O Caminho Escritura do Espiritismo Cristão.
Doutrina espírita - 1ª parte.

Índice |  Princípio  | Continuar

Revista espírita — Ano V — Julho de 1862.

(Idioma francês)

ENSINAMENTOS E DISSERTAÇÕES ESPÍRITAS.


César, Clóvis e Carlos Magno.

(Sociedade Espírita de Paris,  †  24 de janeiro de 1862; assunto proposto. – Médium: Sr. A. Didier.)

(Sumário)


1. — Esta não é apenas uma questão material, mas, também, muito espiritualista. Antes de abordar o ponto principal, um há, do qual falaremos em primeiro lugar. O que é a guerra?
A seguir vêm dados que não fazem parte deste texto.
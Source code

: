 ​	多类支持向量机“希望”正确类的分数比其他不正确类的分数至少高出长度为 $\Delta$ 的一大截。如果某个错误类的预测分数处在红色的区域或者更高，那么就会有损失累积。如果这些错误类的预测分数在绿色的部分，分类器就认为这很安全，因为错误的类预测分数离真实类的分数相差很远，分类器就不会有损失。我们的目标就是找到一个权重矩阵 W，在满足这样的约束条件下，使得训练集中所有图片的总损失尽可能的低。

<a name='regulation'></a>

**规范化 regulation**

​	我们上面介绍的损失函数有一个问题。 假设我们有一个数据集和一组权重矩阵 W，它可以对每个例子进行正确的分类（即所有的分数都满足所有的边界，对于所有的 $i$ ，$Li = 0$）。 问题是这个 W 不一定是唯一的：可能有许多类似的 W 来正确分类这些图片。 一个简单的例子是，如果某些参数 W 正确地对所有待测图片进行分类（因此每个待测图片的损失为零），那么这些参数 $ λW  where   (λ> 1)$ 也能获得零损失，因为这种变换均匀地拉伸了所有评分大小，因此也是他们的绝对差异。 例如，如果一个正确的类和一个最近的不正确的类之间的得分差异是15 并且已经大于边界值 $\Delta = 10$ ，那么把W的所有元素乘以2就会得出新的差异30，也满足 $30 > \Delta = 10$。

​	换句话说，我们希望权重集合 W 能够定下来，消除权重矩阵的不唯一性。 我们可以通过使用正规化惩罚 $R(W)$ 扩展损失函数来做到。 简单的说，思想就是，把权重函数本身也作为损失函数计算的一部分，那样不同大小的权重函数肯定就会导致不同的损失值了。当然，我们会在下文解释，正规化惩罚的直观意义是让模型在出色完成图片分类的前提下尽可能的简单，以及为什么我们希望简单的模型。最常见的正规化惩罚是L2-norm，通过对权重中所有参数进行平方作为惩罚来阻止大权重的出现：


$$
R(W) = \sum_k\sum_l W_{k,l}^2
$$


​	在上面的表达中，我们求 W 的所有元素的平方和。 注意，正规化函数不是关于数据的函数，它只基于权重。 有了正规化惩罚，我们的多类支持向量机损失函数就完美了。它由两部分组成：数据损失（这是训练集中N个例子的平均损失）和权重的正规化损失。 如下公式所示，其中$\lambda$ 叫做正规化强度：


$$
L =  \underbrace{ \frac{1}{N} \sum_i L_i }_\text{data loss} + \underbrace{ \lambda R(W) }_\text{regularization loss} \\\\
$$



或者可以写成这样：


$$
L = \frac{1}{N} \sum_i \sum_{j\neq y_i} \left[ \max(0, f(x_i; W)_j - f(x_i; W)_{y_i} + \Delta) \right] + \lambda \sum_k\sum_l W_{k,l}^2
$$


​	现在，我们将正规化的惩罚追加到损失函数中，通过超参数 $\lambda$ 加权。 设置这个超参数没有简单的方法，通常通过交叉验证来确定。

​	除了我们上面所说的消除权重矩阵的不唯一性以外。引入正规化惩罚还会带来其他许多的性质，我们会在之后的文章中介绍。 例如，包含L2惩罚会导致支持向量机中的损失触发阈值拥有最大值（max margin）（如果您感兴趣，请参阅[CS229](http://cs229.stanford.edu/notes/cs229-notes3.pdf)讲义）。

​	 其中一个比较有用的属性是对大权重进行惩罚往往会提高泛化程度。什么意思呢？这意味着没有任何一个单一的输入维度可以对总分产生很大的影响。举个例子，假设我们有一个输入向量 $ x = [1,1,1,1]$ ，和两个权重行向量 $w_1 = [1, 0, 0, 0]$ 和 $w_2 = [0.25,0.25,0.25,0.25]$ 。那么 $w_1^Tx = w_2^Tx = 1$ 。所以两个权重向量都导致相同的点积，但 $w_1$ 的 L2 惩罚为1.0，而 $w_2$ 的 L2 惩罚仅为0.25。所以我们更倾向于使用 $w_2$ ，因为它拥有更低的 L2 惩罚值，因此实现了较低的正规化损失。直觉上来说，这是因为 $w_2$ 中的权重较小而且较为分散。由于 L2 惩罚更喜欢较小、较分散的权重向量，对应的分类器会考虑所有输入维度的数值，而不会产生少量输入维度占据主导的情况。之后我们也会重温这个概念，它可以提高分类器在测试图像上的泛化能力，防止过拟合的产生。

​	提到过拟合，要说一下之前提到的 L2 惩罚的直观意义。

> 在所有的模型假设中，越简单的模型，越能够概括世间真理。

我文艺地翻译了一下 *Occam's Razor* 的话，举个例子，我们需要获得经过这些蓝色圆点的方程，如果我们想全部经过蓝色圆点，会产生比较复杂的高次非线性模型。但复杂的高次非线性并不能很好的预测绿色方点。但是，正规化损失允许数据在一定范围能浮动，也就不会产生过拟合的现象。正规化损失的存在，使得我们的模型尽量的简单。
Para começar, respondemos que a guerra é permitida por Deus, pois que existe, existiu e existirá sempre. É erro na educação da inteligência não ver em César senão um conquistador, em Clóvis senão um bárbaro, em Carlos Magno senão um déspota, cujo sonho insensato queria fundar um imenso império. Ah! meu Deus! Como geralmente se diz, os conquistadores são os próprios joguetes de Deus. Como sua audácia, seu gênio os fez chegar ao primeiro posto, viram em torno de si não só homens armados, mas ideias, progressos, civilizações, que era necessário lançar às outras nações. Partiram, como César, para levar Roma  †  a Lutécia;  †  como Clóvis, para os germes de uma solidariedade monárquica; como Carlos Magno, para irradiar o facho do Cristianismo entre os povos cegos, nas nações já corrompidas pelas heresias dos primeiros tempos da Igreja. Ora, eis o que aconteceu: César, o mais egoísta desses três grandes gênios, faz servir a tática militar, a disciplina, a lei, numa palavra, para os trazer às Gálias;  †  na retaguarda de seus exércitos seguia a ideia imortal, e as tribos, vencidas e indomáveis, sofriam o jugo de Roma, é certo, mas se transformavam em províncias romanas. A orgulhosa Marselha  †  teria existido sem Roma? Lugdunum n e tantas outras cidades célebres nos anais tornaram-se centros imensos, focos de luz para as ciências, as letras e as artes. César é, pois, um grande propagador, um desses homens universais, que se servem do homem para civilizar o homem, um desses homens que sacrificam homens em proveito da ideia.

O sonho de Clóvis foi estabelecer uma monarquia, bases, uma regra para o seu povo. Mas como a graça do Cristianismo não o iluminava ainda, foi propagador bárbaro. Devemos encará-lo na sua conversão: Imaginação ativa, febril, belicosa, viu na vitória sobre os visigodos uma prova da proteção de Deus; e, doravante, certo de estar sempre com Ele, deixou-se batizar. Eis que o batismo se propaga nas Gálias e o Cristianismo se expande cada vez mais. É o momento de dizer, com Corneille: Roma não era mais Roma. Os bárbaros invadiram o mundo romano.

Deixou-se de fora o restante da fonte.